Now that a 40 per cent deposit is required wherever they are in the country, he said it would take time to see what effect that had.
"It is harder to see where they are going. We we can really see is the 'wait and see' approach has come back into play, investors are holding fire to see what the market does, what happens to prices and days to sell," he said.
"It doesn't necessarily mean we are going to see the market go down, just that activity levels are dropping off. There's still low interest rate sand low supply but house prices will hold their own until activity comes back in."
Nationwide, the number of investors and movers in the market dropped slightly over the past three months, while first-home buyer numbers remained constant.

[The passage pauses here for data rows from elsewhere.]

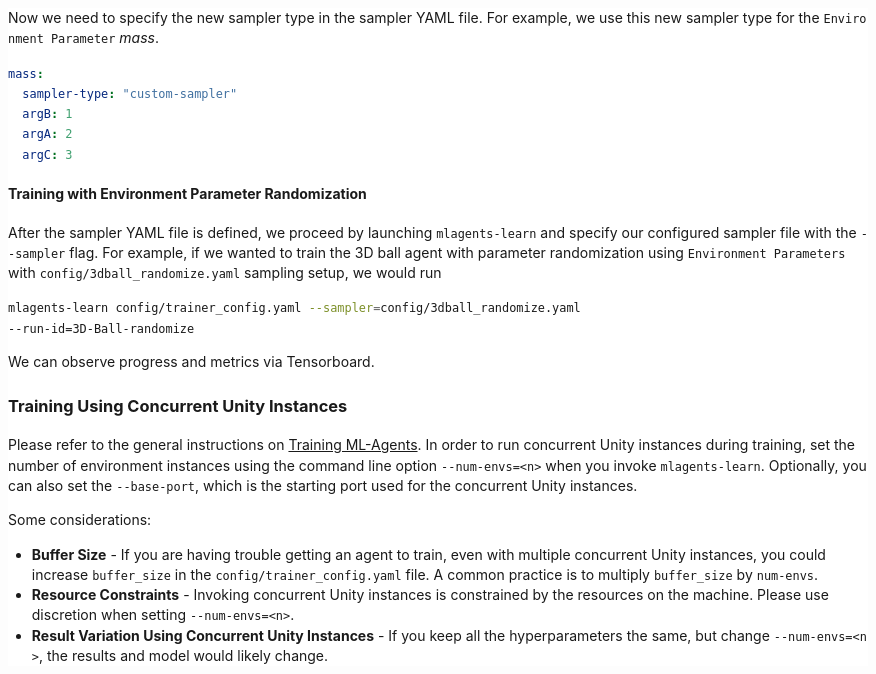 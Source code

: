 Now we need to specify the new sampler type in the sampler YAML file. For
example, we use this new sampler type for the `Environment Parameter` _mass_.

```yaml
mass:
  sampler-type: "custom-sampler"
  argB: 1
  argA: 2
  argC: 3
```

#### Training with Environment Parameter Randomization

After the sampler YAML file is defined, we proceed by launching `mlagents-learn`
and specify our configured sampler file with the `--sampler` flag. For example,
if we wanted to train the 3D ball agent with parameter randomization using
`Environment Parameters` with `config/3dball_randomize.yaml` sampling setup, we
would run

```sh
mlagents-learn config/trainer_config.yaml --sampler=config/3dball_randomize.yaml
--run-id=3D-Ball-randomize
```

We can observe progress and metrics via Tensorboard.

### Training Using Concurrent Unity Instances

Please refer to the general instructions on
[Training ML-Agents](Training-ML-Agents.md). In order to run concurrent Unity
instances during training, set the number of environment instances using the
command line option `--num-envs=<n>` when you invoke `mlagents-learn`.
Optionally, you can also set the `--base-port`, which is the starting port used
for the concurrent Unity instances.

Some considerations:

- **Buffer Size** - If you are having trouble getting an agent to train, even
  with multiple concurrent Unity instances, you could increase `buffer_size` in
  the `config/trainer_config.yaml` file. A common practice is to multiply
  `buffer_size` by `num-envs`.
- **Resource Constraints** - Invoking concurrent Unity instances is constrained
  by the resources on the machine. Please use discretion when setting
  `--num-envs=<n>`.
- **Result Variation Using Concurrent Unity Instances** - If you keep all the
  hyperparameters the same, but change `--num-envs=<n>`, the results and model
  would likely change.
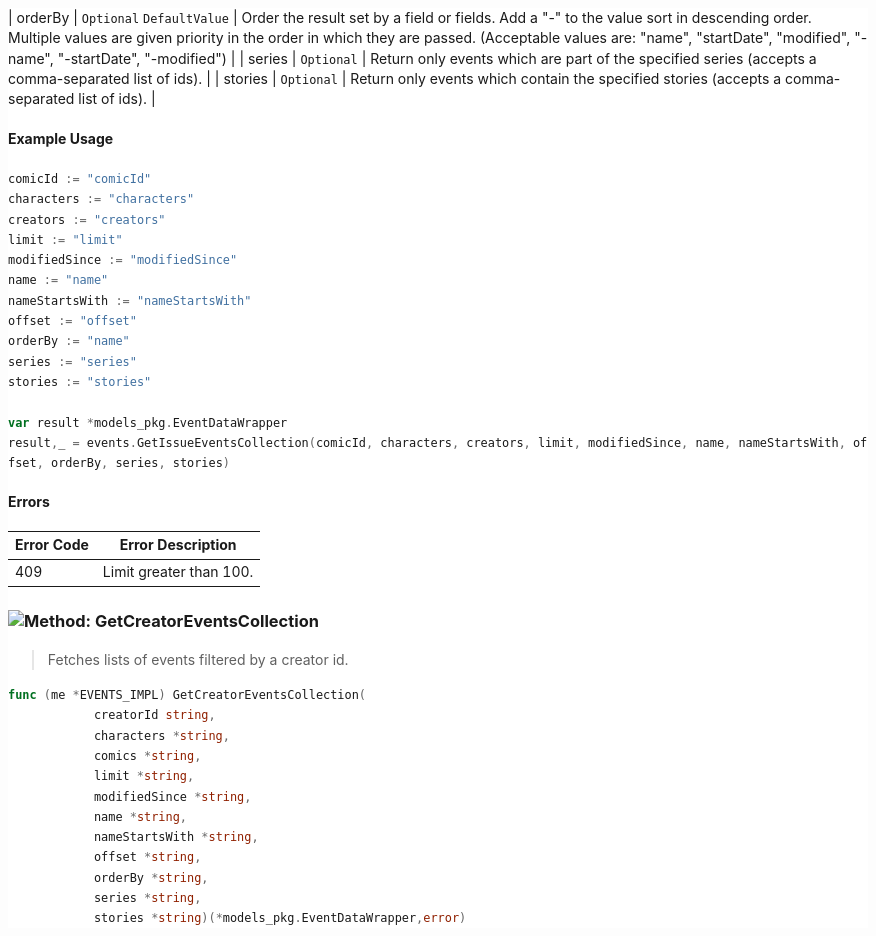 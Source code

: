 | orderBy |  ``` Optional ```  ``` DefaultValue ```  | Order the result set by a field or fields. Add a "-" to the value sort in descending order. Multiple values are given priority in the order in which they are passed. (Acceptable values are: "name", "startDate", "modified", "-name", "-startDate", "-modified") |
| series |  ``` Optional ```  | Return only events which are part of the specified series (accepts a comma-separated list of ids). |
| stories |  ``` Optional ```  | Return only events which contain the specified stories (accepts a comma-separated list of ids). |


#### Example Usage

```go
comicId := "comicId"
characters := "characters"
creators := "creators"
limit := "limit"
modifiedSince := "modifiedSince"
name := "name"
nameStartsWith := "nameStartsWith"
offset := "offset"
orderBy := "name"
series := "series"
stories := "stories"

var result *models_pkg.EventDataWrapper
result,_ = events.GetIssueEventsCollection(comicId, characters, creators, limit, modifiedSince, name, nameStartsWith, offset, orderBy, series, stories)

```

#### Errors
 
| Error Code | Error Description |
|------------|-------------------|
| 409 | Limit greater than 100. |



### <a name="get_creator_events_collection"></a>![Method: ](https://apidocs.io/img/method.png ".events_pkg.GetCreatorEventsCollection") GetCreatorEventsCollection

> Fetches lists of events filtered by a creator id.


```go
func (me *EVENTS_IMPL) GetCreatorEventsCollection(
            creatorId string,
            characters *string,
            comics *string,
            limit *string,
            modifiedSince *string,
            name *string,
            nameStartsWith *string,
            offset *string,
            orderBy *string,
            series *string,
            stories *string)(*models_pkg.EventDataWrapper,error)
```
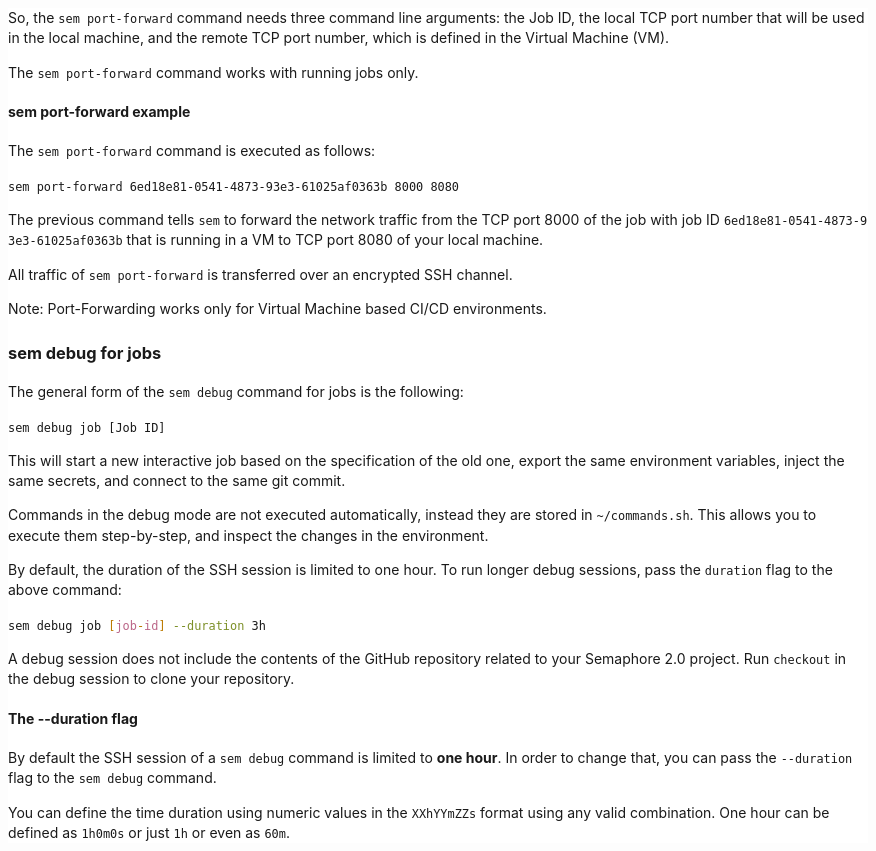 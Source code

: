 So, the `sem port-forward` command needs three command line arguments: the Job
ID, the local TCP port number that will be used in the local machine, and
the remote TCP port number, which is defined in the Virtual Machine (VM).

The `sem port-forward` command works with running jobs only.

#### sem port-forward example

The `sem port-forward` command is executed as follows:

``` bash
sem port-forward 6ed18e81-0541-4873-93e3-61025af0363b 8000 8080
```

The previous command tells `sem` to forward the network traffic from the TCP
port 8000 of the job with job ID `6ed18e81-0541-4873-93e3-61025af0363b` that is
running in a VM to TCP port 8080 of your local machine.

All traffic of `sem port-forward` is transferred over an encrypted SSH channel.

Note: Port-Forwarding works only for Virtual Machine based CI/CD environments.

### sem debug for jobs

The general form of the `sem debug` command for jobs is the following:

``` bash
sem debug job [Job ID]
```

This will start a new interactive job based on the specification of the old one,
export the same environment variables, inject the same secrets, and connect to
the same git commit.

Commands in the debug mode are not executed automatically, instead they are
stored in `~/commands.sh`. This allows you to execute them step-by-step, and
inspect the changes in the environment.

By default, the duration of the SSH session is limited to one hour. To run
longer debug sessions, pass the `duration` flag to the above command:

``` bash
sem debug job [job-id] --duration 3h
```

A debug session does not include the contents of the GitHub repository related
to your Semaphore 2.0 project. Run `checkout` in the debug session to clone
your repository.

#### The --duration flag

By default the SSH session of a `sem debug` command is limited to **one hour**.
In order to change that, you can pass the `--duration` flag to the `sem debug`
command.

You can define the time duration using numeric values in the `XXhYYmZZs` format
using any valid combination. One hour can be defined as `1h0m0s` or just `1h`
or even as `60m`.
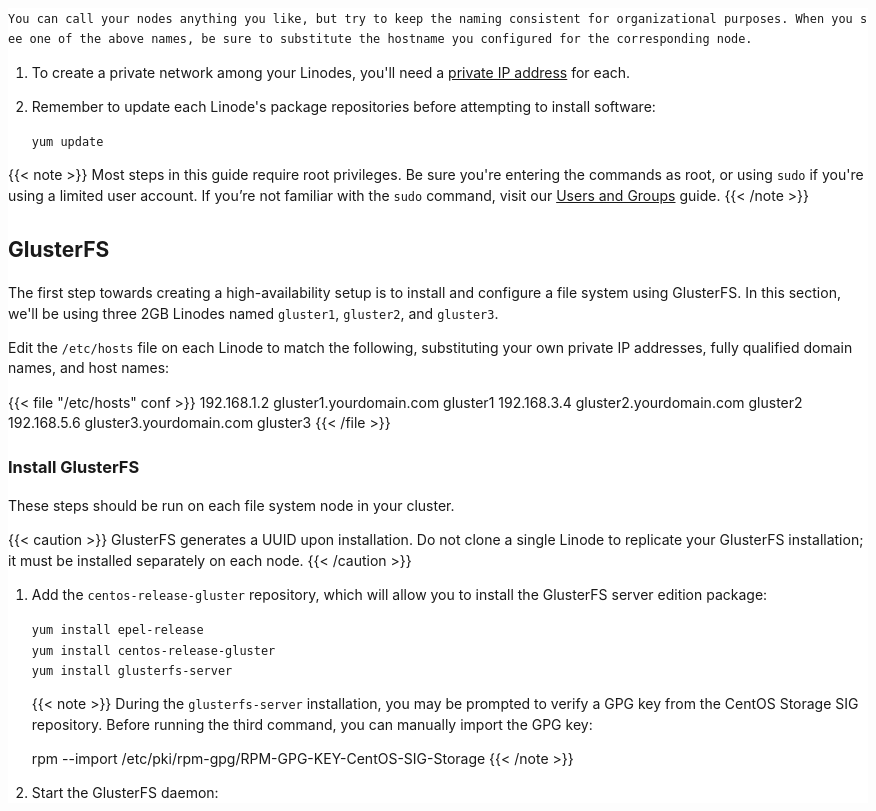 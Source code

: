     You can call your nodes anything you like, but try to keep the naming consistent for organizational purposes. When you see one of the above names, be sure to substitute the hostname you configured for the corresponding node.

1.  To create a private network among your Linodes, you'll need a [private IP address](/docs/guides/managing-ip-addresses/#adding-an-ip-address) for each.

1.  Remember to update each Linode's package repositories before attempting to install software:

        yum update

{{< note >}}
Most steps in this guide require root privileges. Be sure you're entering the commands as root, or using `sudo` if you're using a limited user account. If you’re not familiar with the `sudo` command, visit our [Users and Groups](/docs/tools-reference/linux-users-and-groups/) guide.
{{< /note >}}

## GlusterFS

The first step towards creating a high-availability setup is to install and configure a file system using GlusterFS. In this section, we'll be using three 2GB Linodes named `gluster1`, `gluster2`, and `gluster3`.

Edit the `/etc/hosts` file on each Linode to match the following, substituting your own private IP addresses, fully qualified domain names, and host names:

{{< file "/etc/hosts" conf >}}
192.168.1.2    gluster1.yourdomain.com    gluster1
192.168.3.4    gluster2.yourdomain.com    gluster2
192.168.5.6    gluster3.yourdomain.com    gluster3
{{< /file >}}

### Install GlusterFS

These steps should be run on each file system node in your cluster.

{{< caution >}}
GlusterFS generates a UUID upon installation. Do not clone a single Linode to replicate your GlusterFS installation; it must be installed separately on each node.
{{< /caution >}}

1.  Add the `centos-release-gluster` repository, which will allow you to install the GlusterFS server edition package:

        yum install epel-release
        yum install centos-release-gluster
        yum install glusterfs-server

    {{< note >}}
During the `glusterfs-server` installation, you may be prompted to verify a GPG key from the CentOS Storage SIG repository. Before running the third command, you can manually import the GPG key:

    rpm --import /etc/pki/rpm-gpg/RPM-GPG-KEY-CentOS-SIG-Storage
{{< /note >}}

1.  Start the GlusterFS daemon:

MyValocity said Aucklanders were driving a lot of the growth in Tauranga, which had become sought-after by retirees, investors and homeowners who wanted to find more affordable property.
Its properties are now selling at an average 35.7 per cent above their CV and there are now almost as many investors in the market as there are first-home buyers.
Wilson said that was probably partly driven by the fact that "Forty per cent of an investment in Auckland versus 40 per cent outside is a far lower sum."
Hamilton had also been a popular option for Auckland homeowners looking for cheaper property, the MyValocity data said. There, investors are a bigger part of the market than first-home buyers.
Dunedin has also benefited from being an affordable spot - more than 90 per cent of sales there are going for less than $600,000.